An Intro to Shilla, Peru

I said I’d share about my Peru trip all along the way, and several months later I’m sitting down to do my first post. Sorry! Internet and free time were not plentiful. I have no excuse for once I got back to the states but better late then never?

There are so many memories and moments to share. First I wanted to talk about the site we worked in: Shilla, Peru.

Shilla was a 15 minute ride from our hotel in Carhuaz. It was way up in the mountains and every morning we got a stunning view of snow-capped Mt Huazcaran. Every single day we oooooh’ed and aaaahhh’ed over it on the drive there and several times throughout the work day.

Shilla is pretty remote and up in the mountains. Our work site, specifically, was too high up for the truck with our equipment. So we took it up on our shoulders from our host family’s home.

Our host family was made up of parents Celestino and Señora Norma plus their four sons.

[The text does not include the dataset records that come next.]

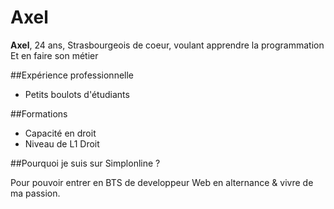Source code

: # Axel  

**Axel**, 24 ans, Strasbourgeois de coeur, voulant apprendre la programmation  
Et en faire son métier  


##Expérience professionnelle  

* Petits boulots d'étudiants  

##Formations  

* Capacité en droit   
* Niveau de L1 Droit  

##Pourquoi je suis sur Simplonline ?  

Pour pouvoir entrer en BTS de developpeur Web en alternance & vivre de ma passion.

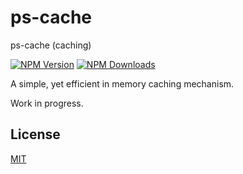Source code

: # ps-cache

ps-cache (caching)

[![NPM Version][npm-image]][npm-url]
[![NPM Downloads][downloads-image]][downloads-url]

A simple, yet efficient in memory caching mechanism.

Work in progress.


[npm-image]: https://img.shields.io/npm/v/ps-cache.svg
[npm-url]: https://npmjs.org/package/ps-cache
[downloads-url]: https://npmjs.org/package/ps-cache
[downloads-image]: https://img.shields.io/npm/dm/ps-cache.svg


## License

[MIT](LICENSE.md)
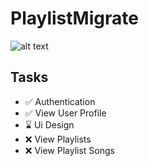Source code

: # PlaylistMigrate
![alt text](https://firebasestorage.googleapis.com/v0/b/jairusportfolio-8e75d.appspot.com/o/playlist_migrate_cover.png?alt=media&token=6d111a87-4ec8-4d70-ba32-15a645fabf62)
## Tasks
- ✅ Authentication
- ✅ View User Profile
- ⌛ Ui Design
- ❌ View Playlists
- ❌ View Playlist Songs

Shilla is full of very hard-working “campesinos,” rural people who tend to their fields all day by hand–no tractors, power tools are to be found. A neighbor was using pre-made bricks and looked almost out of place with the modern materials.

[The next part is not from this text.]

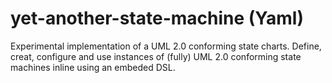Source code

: # yet-another-state-machine (Yaml)

Experimental implementation of a UML 2.0 conforming state charts. Define, creat, configure and use instances of (fully) UML 2.0 conforming state machines inline using an embeded DSL.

Women wore traditional outfits with lots of layers–it reminded me of Colorado in that the high temperatures and low humidity made it cold at night and hot in the sun during the day. Only in Shilla the layers weren’t shed throughout the day. These women often were the ones in the campos (crop fields). Growing papas (potatoes), maize, cilantro, and quinoa. They worked until sundown and then had little light to travel by–making it difficult for the women to gather for the women’s organization at Sonja’s house.

In  Shilla everyone says hello. You make sure to say the time-appropriate greeting as you pass people on the road. The site had never hosted gringo volunteers before so I’m sure seeing us hauling bamboo bundles up the mountain with pathetic ‘omg this hurts, what is this incline?’ look on our faces was a pretty humorous sight for the locals.

Our host family brought us into their home with open hearts and showed us true humility, work ethic and compassion. As brief a time we spent with them, they made a lasting impression on all of us.